TVinfo: Auf einer Skala von 1 bis 10. Wie gut war Robert Habecks Rede zum 7. Oktober?
Florian Schroeder: Neuneinhalb
TVinfo: Ebenfalls auf einer Skala von 1 bis 10, Wie wahnsinnig ist die Welt gerade?
Florian Schroeder: Heute würde ich sagen: eine Neun. Aber das ist auch immer abhängig von dem Moment, in dem du fragst. Ich hoffe nicht, dass ich nächstes Jahr das aktuelle Jahr downgraden muss, weil das nächste Jahr noch schlimmer geworden ist. Das wäre tragisch.

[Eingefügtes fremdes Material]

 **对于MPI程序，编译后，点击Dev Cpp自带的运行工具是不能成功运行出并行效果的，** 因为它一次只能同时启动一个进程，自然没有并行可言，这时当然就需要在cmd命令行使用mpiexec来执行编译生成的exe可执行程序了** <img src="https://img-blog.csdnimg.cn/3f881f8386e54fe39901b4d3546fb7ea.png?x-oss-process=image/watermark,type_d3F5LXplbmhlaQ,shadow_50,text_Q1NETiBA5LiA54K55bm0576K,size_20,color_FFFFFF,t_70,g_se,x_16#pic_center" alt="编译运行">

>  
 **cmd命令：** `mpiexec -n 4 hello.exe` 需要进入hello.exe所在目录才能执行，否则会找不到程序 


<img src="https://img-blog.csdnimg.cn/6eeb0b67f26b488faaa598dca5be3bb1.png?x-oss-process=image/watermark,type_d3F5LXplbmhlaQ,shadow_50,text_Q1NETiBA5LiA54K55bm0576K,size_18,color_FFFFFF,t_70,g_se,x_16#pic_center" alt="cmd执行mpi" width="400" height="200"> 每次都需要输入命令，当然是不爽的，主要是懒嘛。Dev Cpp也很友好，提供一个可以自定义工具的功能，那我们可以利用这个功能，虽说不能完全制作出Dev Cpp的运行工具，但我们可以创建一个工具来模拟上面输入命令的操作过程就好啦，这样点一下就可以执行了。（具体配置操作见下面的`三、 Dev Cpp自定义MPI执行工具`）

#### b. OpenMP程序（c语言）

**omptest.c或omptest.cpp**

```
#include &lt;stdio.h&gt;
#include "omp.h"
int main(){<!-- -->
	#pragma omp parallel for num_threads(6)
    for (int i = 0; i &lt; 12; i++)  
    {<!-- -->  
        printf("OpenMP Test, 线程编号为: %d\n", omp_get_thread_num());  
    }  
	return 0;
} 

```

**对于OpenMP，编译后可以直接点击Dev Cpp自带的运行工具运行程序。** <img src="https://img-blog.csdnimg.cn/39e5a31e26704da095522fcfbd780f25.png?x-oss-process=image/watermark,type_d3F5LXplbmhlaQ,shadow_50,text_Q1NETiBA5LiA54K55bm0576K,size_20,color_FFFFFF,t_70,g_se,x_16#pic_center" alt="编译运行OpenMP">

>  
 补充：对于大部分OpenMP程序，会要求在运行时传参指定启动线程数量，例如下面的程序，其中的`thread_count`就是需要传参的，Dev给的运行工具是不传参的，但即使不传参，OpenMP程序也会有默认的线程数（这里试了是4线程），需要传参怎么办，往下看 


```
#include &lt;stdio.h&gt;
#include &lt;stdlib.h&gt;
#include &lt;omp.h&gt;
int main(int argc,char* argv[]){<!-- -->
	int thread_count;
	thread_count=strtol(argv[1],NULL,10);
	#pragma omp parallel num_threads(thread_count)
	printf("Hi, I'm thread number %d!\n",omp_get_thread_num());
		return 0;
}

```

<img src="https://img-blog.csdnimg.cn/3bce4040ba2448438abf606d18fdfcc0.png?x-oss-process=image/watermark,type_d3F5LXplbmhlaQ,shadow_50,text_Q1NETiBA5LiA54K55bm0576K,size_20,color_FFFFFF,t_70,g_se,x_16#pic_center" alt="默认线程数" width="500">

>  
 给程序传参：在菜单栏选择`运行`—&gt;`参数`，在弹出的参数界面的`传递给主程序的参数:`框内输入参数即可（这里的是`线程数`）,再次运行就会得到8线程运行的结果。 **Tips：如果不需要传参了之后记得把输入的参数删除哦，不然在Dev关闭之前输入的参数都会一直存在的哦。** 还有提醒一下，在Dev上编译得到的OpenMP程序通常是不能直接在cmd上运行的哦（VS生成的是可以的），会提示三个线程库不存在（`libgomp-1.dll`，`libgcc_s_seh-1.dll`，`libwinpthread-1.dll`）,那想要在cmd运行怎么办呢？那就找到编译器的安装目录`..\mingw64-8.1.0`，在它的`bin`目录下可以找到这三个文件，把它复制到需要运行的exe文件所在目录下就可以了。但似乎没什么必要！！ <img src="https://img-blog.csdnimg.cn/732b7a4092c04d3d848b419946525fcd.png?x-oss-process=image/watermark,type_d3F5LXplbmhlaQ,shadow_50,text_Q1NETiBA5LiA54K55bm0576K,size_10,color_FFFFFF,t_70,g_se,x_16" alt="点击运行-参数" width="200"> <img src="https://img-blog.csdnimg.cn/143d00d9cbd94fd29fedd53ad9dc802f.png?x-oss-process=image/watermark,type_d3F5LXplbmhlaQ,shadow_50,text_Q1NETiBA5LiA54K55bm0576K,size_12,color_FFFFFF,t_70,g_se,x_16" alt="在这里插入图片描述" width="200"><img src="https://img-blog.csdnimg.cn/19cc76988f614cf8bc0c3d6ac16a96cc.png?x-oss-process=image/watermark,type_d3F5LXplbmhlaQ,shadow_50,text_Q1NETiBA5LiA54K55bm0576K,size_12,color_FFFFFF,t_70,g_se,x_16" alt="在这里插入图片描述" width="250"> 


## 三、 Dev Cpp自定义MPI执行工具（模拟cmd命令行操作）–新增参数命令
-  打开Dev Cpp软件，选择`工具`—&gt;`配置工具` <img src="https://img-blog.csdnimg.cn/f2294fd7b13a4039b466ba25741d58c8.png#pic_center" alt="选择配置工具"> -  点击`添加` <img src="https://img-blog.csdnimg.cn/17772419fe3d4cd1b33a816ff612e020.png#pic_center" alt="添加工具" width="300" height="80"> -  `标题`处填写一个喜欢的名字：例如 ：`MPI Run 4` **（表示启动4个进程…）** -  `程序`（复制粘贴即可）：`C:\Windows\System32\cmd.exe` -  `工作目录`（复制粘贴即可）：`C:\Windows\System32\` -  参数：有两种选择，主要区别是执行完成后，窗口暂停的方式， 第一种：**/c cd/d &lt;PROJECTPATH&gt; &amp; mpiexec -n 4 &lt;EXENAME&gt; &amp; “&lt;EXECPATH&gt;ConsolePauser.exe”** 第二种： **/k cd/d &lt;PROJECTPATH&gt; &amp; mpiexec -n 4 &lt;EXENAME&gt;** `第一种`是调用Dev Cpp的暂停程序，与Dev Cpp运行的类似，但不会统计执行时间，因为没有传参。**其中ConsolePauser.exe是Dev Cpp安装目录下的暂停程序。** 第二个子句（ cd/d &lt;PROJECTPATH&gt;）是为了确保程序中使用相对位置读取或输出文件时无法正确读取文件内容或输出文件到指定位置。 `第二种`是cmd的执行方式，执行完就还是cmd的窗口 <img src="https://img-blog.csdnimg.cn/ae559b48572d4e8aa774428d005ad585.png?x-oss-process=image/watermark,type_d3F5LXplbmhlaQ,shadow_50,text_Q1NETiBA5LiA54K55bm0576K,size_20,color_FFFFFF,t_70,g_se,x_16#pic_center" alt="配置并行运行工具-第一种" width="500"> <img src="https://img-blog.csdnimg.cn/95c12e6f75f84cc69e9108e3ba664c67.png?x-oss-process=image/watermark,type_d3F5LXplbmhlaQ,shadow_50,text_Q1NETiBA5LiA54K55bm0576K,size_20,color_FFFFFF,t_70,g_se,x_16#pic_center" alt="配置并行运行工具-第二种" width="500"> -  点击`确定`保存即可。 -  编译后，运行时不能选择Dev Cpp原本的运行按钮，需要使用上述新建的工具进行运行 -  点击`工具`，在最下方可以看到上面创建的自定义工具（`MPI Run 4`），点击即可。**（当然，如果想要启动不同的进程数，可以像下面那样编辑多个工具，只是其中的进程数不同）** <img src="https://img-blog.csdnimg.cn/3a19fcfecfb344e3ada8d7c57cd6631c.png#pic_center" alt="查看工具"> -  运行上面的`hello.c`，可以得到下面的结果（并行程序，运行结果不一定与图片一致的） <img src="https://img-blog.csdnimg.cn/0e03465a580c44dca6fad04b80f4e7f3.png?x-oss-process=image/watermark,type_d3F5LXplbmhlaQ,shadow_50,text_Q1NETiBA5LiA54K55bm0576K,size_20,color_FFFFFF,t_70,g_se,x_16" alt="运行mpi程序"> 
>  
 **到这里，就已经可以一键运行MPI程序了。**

TVinfo: Wie schlimm ist das, dass die Welt so wahnsinnig gerade ist?
Florian Schroeder: Es gibt für mich einen positiv besetzten Begriff des Wahnsinns. Ich möchte den Wahnsinn eigentlich auch schützen vor dem Zugriff des ausschließlich Problematischen. Wahnsinn hat ja auch eine sehr kreative, eine sehr vitale Komponente. Aber den meine ich in dem Moment nicht. Dass die Welt im Moment so aus den Fugen geraten ist, ist insgesamt schon sehr dramatisch. Weil es eine sehr militarisierte Zeit ist und eine gefährliche Zeit.
TVinfo: Auch wenn du eher der Rückblicker als der Vorausblicker bist: Welche drei Sachen wünschst du dir für 2024?
Florian Schroeder: Der erste Wunsch wäre ein ganz pragmatischer: Dass die Kriege im Nahen Osten, in Israel und in der Ukraine enden. Kriegsende als ein Wunsch. Zwei Kriege, ein Wunsch. Ich hoffe, das ist okay. Der zweite Wunsch wäre, dass unsere Gesellschaft wieder Graubereiche zulassen kann. Im Gespräch, im Umgang miteinander. Also eine Abrüstung der Worte und wieder mehr Unschuldsvermutung. Und der dritte Wunsch für 2024 wäre, dass Deutschland lernt, ironisch zu sein, leichter zu sein, spielerischer.
TVinfo: Florian Schroeder, danke für das Gespräch!
Das Gespräch führte Markus Pins am 17.12.2023 in Düsseldorf.